The Notorious revealed at last night’s UFC 205 press conference, in New York, that he agreed to fight lightweight champion Eddie Alvarez on September 17. That the deal was only announced late on Monday night [Tuesday morning in the UK] shows how much bartering was needed to get this title fight over the line.
Certain elements of the UFC – president Dana White included – were more keen on squaring Alvarez off against No.1 lightweight contender Khabib Nurmagomedov. The Russian fighter [23-0] was eager for a shot at the title too but Alvarez wanted McGregor.
“I don’t know what went on with that [Alvarez] side but the call came, last minute, and I jumped on a plane and here we are,” said McGregor.

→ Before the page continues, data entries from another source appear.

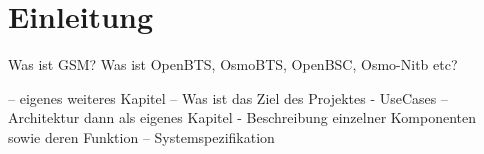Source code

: \section{Einleitung}
Was ist GSM?
Was ist OpenBTS, OsmoBTS, OpenBSC, Osmo-Nitb etc?

-- eigenes weiteres Kapitel
-- Was ist das Ziel des Projektes - UseCases \newline
-- Architektur dann als eigenes Kapitel - Beschreibung einzelner Komponenten sowie deren Funktion\newline
-- Systemspezifikation \newline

McGregor explained the thinking behind his ‘Beg Me’ tweet from last week:
Beg me
— Conor McGregor (@TheNotoriousMMA) September 21, 2016
“I just put it out there, ‘Beg me’, and [the UFC] begged me. That was all I wanted. That was all I asked.”
MMA Fighting’s Ariel Helwani asked Alvarez how the deal got done and McGregor, as is so often the case, cut in. He declared:
“He got it done by signing his last contract. He didn’t even negotiate new money for himself. Imagine that?

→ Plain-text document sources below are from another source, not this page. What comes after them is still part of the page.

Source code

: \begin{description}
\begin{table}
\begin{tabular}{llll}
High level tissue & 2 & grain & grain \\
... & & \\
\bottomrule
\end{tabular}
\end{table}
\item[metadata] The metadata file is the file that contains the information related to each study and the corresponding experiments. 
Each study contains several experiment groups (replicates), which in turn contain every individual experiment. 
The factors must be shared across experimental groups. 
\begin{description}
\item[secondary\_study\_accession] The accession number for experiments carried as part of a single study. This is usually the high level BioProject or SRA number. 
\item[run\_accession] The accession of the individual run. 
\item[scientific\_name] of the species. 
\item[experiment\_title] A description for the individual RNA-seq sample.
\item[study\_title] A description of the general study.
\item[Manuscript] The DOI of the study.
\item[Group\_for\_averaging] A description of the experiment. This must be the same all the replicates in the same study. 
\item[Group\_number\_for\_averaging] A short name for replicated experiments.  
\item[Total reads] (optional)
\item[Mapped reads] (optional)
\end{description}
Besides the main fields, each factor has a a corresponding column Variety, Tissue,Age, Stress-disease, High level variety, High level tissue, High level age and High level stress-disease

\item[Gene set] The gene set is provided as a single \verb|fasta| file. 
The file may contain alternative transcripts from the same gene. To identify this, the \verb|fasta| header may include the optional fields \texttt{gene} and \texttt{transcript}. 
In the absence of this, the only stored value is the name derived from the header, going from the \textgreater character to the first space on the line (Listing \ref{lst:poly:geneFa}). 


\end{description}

“Look at everybody up here. They’re all dressed like me, they’re all trying to talk like me, they’re all trying to be me.
“Everyone in the game wants this fight. This is the lottery fight. And this man took it on his last contract. Imagine that? Imagine getting the biggest fight in the history of the game and [the UFC] say ‘Shut your mouth kid. You’re getting paid what you got paid in your last fight and you’re lucky you’re even getting that’. [Imitating Alvarez] ‘Uh… yessir’ and he signed it.”

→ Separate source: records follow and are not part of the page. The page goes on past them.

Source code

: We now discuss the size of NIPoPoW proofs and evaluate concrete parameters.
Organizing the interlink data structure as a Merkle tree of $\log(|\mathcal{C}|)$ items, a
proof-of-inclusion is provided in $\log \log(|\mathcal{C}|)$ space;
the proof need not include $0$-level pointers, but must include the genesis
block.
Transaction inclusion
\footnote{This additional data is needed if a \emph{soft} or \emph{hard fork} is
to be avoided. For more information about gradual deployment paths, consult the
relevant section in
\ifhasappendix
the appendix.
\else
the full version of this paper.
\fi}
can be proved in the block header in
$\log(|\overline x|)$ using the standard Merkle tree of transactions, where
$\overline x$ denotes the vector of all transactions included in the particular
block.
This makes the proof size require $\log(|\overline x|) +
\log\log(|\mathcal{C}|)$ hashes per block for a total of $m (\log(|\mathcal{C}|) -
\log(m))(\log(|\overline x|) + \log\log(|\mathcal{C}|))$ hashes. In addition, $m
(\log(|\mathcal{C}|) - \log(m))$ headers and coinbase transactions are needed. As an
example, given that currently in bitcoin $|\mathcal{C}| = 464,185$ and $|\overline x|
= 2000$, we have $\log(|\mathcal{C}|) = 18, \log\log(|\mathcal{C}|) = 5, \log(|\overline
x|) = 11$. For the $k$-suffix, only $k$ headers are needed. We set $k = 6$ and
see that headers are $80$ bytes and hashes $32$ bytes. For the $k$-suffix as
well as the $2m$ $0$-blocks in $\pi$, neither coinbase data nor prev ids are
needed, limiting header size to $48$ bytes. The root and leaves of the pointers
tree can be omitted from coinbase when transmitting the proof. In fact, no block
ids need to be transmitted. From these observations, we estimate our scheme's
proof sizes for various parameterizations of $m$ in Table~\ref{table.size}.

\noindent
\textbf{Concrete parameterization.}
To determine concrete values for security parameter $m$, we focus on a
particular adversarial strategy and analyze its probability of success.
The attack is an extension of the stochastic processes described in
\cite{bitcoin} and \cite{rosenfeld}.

“I was okay with the money,” Alvarez retorted. “I was going to negotiate it because it’s easy money.”
McGregor received a straight-up payment of $3m to fight Nate Diaz at UFC 202. He receives a share of the pay-per-view points under his current contract so, depending on event performance, receives anything between $12m and $15m per fight. He proclaimed:
“By the time 2016 closes out, I’ll be closing in on $40 million. It’s been a 40 million year for me.”
By stark contrast, Alvarez earned just $150,000 for his Fight Night win over former champion Rafael Dos Anjos back in July. There was no win bonus written into that fight contract but the Philadelphia native at least got an extra $50,000 for Performance of the Night.
UFC 205 will be champion versus champion but McGregor [$12-15m] versus Alvarez [$150k] are worlds apart in terms of pay.